Préserver les capacités restantes par le jeu

Les activités ludiques, comme les jeux de mémoire, les exercices de reconnaissance ou les activités manuelles, sollicitent les fonctions cognitives de manière adaptée. Elles contribuent à entretenir les capacités restantes et à maintenir un certain niveau d’autonomie.

Dr. Luc Garnier, gériatre et médecin coordonnateur régional emeis


« Dans le parcours de soins d’une personne atteinte de la maladie d’Alzheimer, l’un des objectifs principaux est de stimuler le cognitif. Stimuler ce qu’il reste encore. Activités, jeux, ateliers : ces interventions non médicamenteuses sont importantes à mettre en place et ce, même à domicile. Les aidants doivent participer pleinement au parcours de soins, mais ils doivent être accompagnés par une équipe pluridisciplinaire qui saura les guider sur la mise en place de ces activités. »

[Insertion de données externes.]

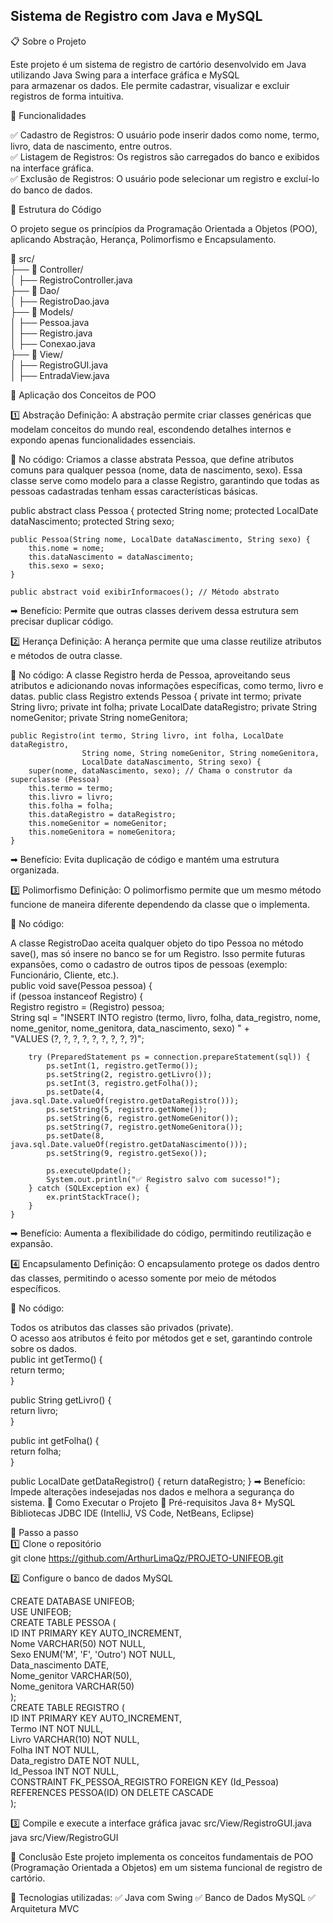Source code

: ## Sistema de Registro com Java e MySQL

📋 Sobre o Projeto

Este projeto é um sistema de registro de cartório desenvolvido em Java utilizando Java Swing para a interface gráfica e MySQL<br>para armazenar os dados. Ele permite cadastrar, visualizar e excluir registros de forma intuitiva.

📌 Funcionalidades

✅ Cadastro de Registros: O usuário pode inserir dados como nome, termo, livro, data de nascimento, entre outros.<br>
✅ Listagem de Registros: Os registros são carregados do banco e exibidos na interface gráfica.<br>
✅ Exclusão de Registros: O usuário pode selecionar um registro e excluí-lo do banco de dados.<br>

📌 Estrutura do Código

O projeto segue os princípios da Programação Orientada a Objetos (POO), aplicando Abstração, Herança, Polimorfismo e Encapsulamento.

📂 src/<br>
 ├── 📂 Controller/<br>
 │    ├── RegistroController.java
 <br>├── 📂 Dao/<br>
 │    ├── RegistroDao.java
 <br>├── 📂 Models/<br>
 │    ├── Pessoa.java<br>
 │    ├── Registro.java<br>
 │    ├── Conexao.java
 <br>├── 📂 View/<br>
 │    ├── RegistroGUI.java<br>
 │    ├── EntradaView.java

📌 Aplicação dos Conceitos de POO

1️⃣ Abstração
Definição: A abstração permite criar classes genéricas que modelam conceitos do mundo real, escondendo detalhes internos e expondo apenas funcionalidades essenciais.

📌 No código: Criamos a classe abstrata Pessoa, que define atributos comuns para qualquer pessoa (nome, data de nascimento, sexo). Essa classe serve como modelo para a classe Registro, garantindo que todas as pessoas cadastradas tenham essas características básicas.

public abstract class Pessoa {
    protected String nome;
    protected LocalDate dataNascimento;
    protected String sexo;

    public Pessoa(String nome, LocalDate dataNascimento, String sexo) {
        this.nome = nome;
        this.dataNascimento = dataNascimento;
        this.sexo = sexo;
    }

    public abstract void exibirInformacoes(); // Método abstrato


➡ Benefício: Permite que outras classes derivem dessa estrutura sem precisar duplicar código.

2️⃣ Herança
Definição: A herança permite que uma classe reutilize atributos e métodos de outra classe.

📌 No código: A classe Registro herda de Pessoa, aproveitando seus atributos e adicionando novas informações específicas, como termo, livro e datas.
public class Registro extends Pessoa {
    private int termo;
    private String livro;
    private int folha;
    private LocalDate dataRegistro;
    private String nomeGenitor;
    private String nomeGenitora;

    public Registro(int termo, String livro, int folha, LocalDate dataRegistro, 
                    String nome, String nomeGenitor, String nomeGenitora, 
                    LocalDate dataNascimento, String sexo) {
        super(nome, dataNascimento, sexo); // Chama o construtor da superclasse (Pessoa)
        this.termo = termo;
        this.livro = livro;
        this.folha = folha;
        this.dataRegistro = dataRegistro;
        this.nomeGenitor = nomeGenitor;
        this.nomeGenitora = nomeGenitora;
    }

➡ Benefício: Evita duplicação de código e mantém uma estrutura organizada.

3️⃣ Polimorfismo
Definição: O polimorfismo permite que um mesmo método funcione de maneira diferente dependendo da classe que o implementa.

📌 No código:

A classe RegistroDao aceita qualquer objeto do tipo Pessoa no método save(), mas só insere no banco se for um Registro.
Isso permite futuras expansões, como o cadastro de outros tipos de pessoas (exemplo: Funcionário, Cliente, etc.).<br>
public void save(Pessoa pessoa) {<br>
    if (pessoa instanceof Registro) {<br>
        Registro registro = (Registro) pessoa;<br>
        String sql = "INSERT INTO registro (termo, livro, folha, data_registro, nome, nome_genitor, nome_genitora, data_nascimento, sexo) " +<br>
                     "VALUES (?, ?, ?, ?, ?, ?, ?, ?, ?)";

        try (PreparedStatement ps = connection.prepareStatement(sql)) {
            ps.setInt(1, registro.getTermo());
            ps.setString(2, registro.getLivro());
            ps.setInt(3, registro.getFolha());
            ps.setDate(4, java.sql.Date.valueOf(registro.getDataRegistro()));
            ps.setString(5, registro.getNome());
            ps.setString(6, registro.getNomeGenitor());
            ps.setString(7, registro.getNomeGenitora());
            ps.setDate(8, java.sql.Date.valueOf(registro.getDataNascimento()));
            ps.setString(9, registro.getSexo());

            ps.executeUpdate();
            System.out.println("✅ Registro salvo com sucesso!");
        } catch (SQLException ex) {
            ex.printStackTrace();
        }
    }

➡ Benefício: Aumenta a flexibilidade do código, permitindo reutilização e expansão.

4️⃣ Encapsulamento
Definição: O encapsulamento protege os dados dentro das classes, permitindo o acesso somente por meio de métodos específicos.

📌 No código:

Todos os atributos das classes são privados (private).<br>
O acesso aos atributos é feito por métodos get e set, garantindo controle sobre os dados.<br>
public int getTermo() {<br>
    return termo;<br>
}

public String getLivro() {<br>
    return livro;<br>
}

public int getFolha() {<br>
    return folha;<br>
}

public LocalDate getDataRegistro() {
    return dataRegistro;
}
➡ Benefício: Impede alterações indesejadas nos dados e melhora a segurança do sistema.
📌 Como Executar o Projeto
🔹 Pré-requisitos
Java 8+
MySQL
Bibliotecas JDBC
IDE (IntelliJ, VS Code, NetBeans, Eclipse)

🔹 Passo a passo<br>
1️⃣ Clone o repositório<br>
git clone https://github.com/ArthurLimaQz/PROJETO-UNIFEOB.git

2️⃣ Configure o banco de dados MySQL

CREATE DATABASE UNIFEOB;<br>
USE UNIFEOB;<br>
CREATE TABLE PESSOA (<br>
    ID INT PRIMARY KEY AUTO_INCREMENT,<br>
    Nome VARCHAR(50) NOT NULL,<br>
    Sexo ENUM('M', 'F', 'Outro') NOT NULL,<br>
    Data_nascimento DATE,<br>
    Nome_genitor VARCHAR(50),<br>
    Nome_genitora VARCHAR(50)<br>
);<br>
CREATE TABLE REGISTRO (<br>
    ID INT PRIMARY KEY AUTO_INCREMENT,<br>
    Termo INT NOT NULL,<br>
    Livro VARCHAR(10) NOT NULL,<br>
    Folha INT NOT NULL,<br>
    Data_registro DATE NOT NULL,<br>
    Id_Pessoa INT NOT NULL,<br>
    CONSTRAINT FK_PESSOA_REGISTRO FOREIGN KEY (Id_Pessoa) REFERENCES PESSOA(ID) ON DELETE CASCADE<br>
);<br>

3️⃣ Compile e execute a interface gráfica
javac src/View/RegistroGUI.java
java src/View/RegistroGUI

📌 Conclusão
Este projeto implementa os conceitos fundamentais de POO (Programação Orientada a Objetos) em um sistema funcional de registro de cartório.

🚀 Tecnologias utilizadas:
✅ Java com Swing
✅ Banco de Dados MySQL
✅ Arquitetura MVC
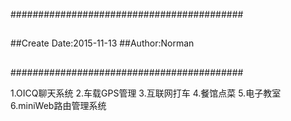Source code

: ##########################################
##
##Create Date:2015-11-13
##Author:Norman
##
##########################################

1.OICQ聊天系统
2.车载GPS管理
3.互联网打车
4.餐馆点菜
5.电子教室
6.miniWeb路由管理系统
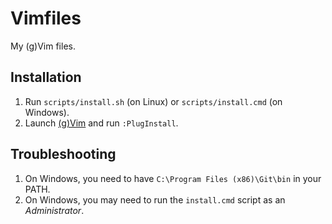 # Vimfiles

My (g)Vim files.

## Installation

1. Run `scripts/install.sh` (on Linux) or `scripts/install.cmd` (on Windows).
2. Launch [(g)Vim](http://www.vim.org/) and run `:PlugInstall`.

## Troubleshooting

1. On Windows, you need to have `C:\Program Files (x86)\Git\bin` in your PATH.
2. On Windows, you may need to run the `install.cmd` script as an
   *Administrator*.
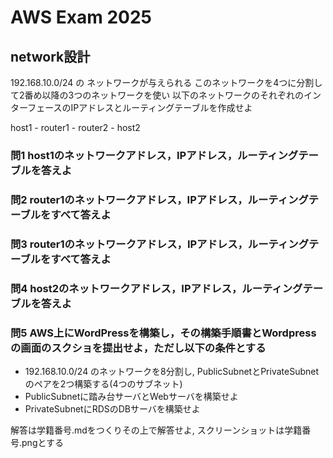 # AWS Exam 2025

## network設計

192.168.10.0/24 の ネットワークが与えられる
このネットワークを4つに分割して2番め以降の3つのネットワークを使い
以下のネットワークのそれぞれのインターフェースのIPアドレスとルーティングテーブルを作成せよ

host1 - router1 - router2 - host2

### 問1 host1のネットワークアドレス，IPアドレス，ルーティングテーブルを答えよ

### 問2 router1のネットワークアドレス，IPアドレス，ルーティングテーブルをすべて答えよ

### 問3 router1のネットワークアドレス，IPアドレス，ルーティングテーブルをすべて答えよ

### 問4 host2のネットワークアドレス，IPアドレス，ルーティングテーブルを答えよ

### 問5 AWS上にWordPressを構築し，その構築手順書とWordpressの画面のスクショを提出せよ，ただし以下の条件とする

- 192.168.10.0/24 のネットワークを8分割し, PublicSubnetとPrivateSubnetのペアを2つ構築する(4つのサブネット)
- PublicSubnetに踏み台サーバとWebサーバを構築せよ
- PrivateSubnetにRDSのDBサーバを構築せよ


解答は学籍番号.mdをつくりその上で解答せよ, スクリーンショットは学籍番号.pngとする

Des activités adaptées à chaque stade

Les activités doivent être ajustées en fonction des capacités de la personne. Une stimulation trop complexe peut entraîner une mise en échec, tandis qu’une stimulation adaptée favorise l’engagement. Cette adaptation progressive, grâce à un programme évolutif, est essentielle pour maintenir l’intérêt et éviter la frustration.

 

FAQ : Vos questions sur la prise en charge d'Alzheimer

Quelles aides financières sont disponibles pour la prise en charge ?

La prise en charge financière de la maladie d’Alzheimer repose sur plusieurs dispositifs. Les soins médicaux sont couverts à 100% dans le cadre de l’ALD 15. Pour les besoins liés à la perte d’autonomie, l’APA peut être attribuée, que la personne vive à domicile ou en EHPAD. D’autres aides peuvent compléter ce financement selon la situation.

Comment accompagner médicalement un proche à domicile ?

L’accompagnement à domicile repose sur plusieurs intervenants. Les services de soins infirmiers à domicile (SSIAD) assurent les soins médicaux. Les équipes spécialisées Alzheimer (ESA) proposent des interventions ciblées pour soutenir les capacités cognitives. Des aides à domicile complètent ce dispositif pour les actes de la vie quotidienne.

Comment gérer la communication avec une personne atteinte de la maladie d’Alzheimer ?

La communication doit être adaptée aux capacités de la personne. Il est recommandé d’utiliser des phrases simples, de laisser le temps de répondre et de privilégier un environnement calme. Pour approfondir ces aspects, consultez notre article dédié : « Adapter sa communication et son comportement face à la maladie d’Alzheimer ».

Où trouver du soutien quand on est aidant familial ?

Le rôle d’aidant est central mais il peut être difficile à assumer seul. Des structures d’accompagnement existent : associations, groupes de parole, dispositifs de répit ou plateformes d’information. Pour mieux comprendre ce rôle et les ressources disponibles, consultez notre page dédiée : « Aidant Alzheimer : comprendre son rôle essentiel ».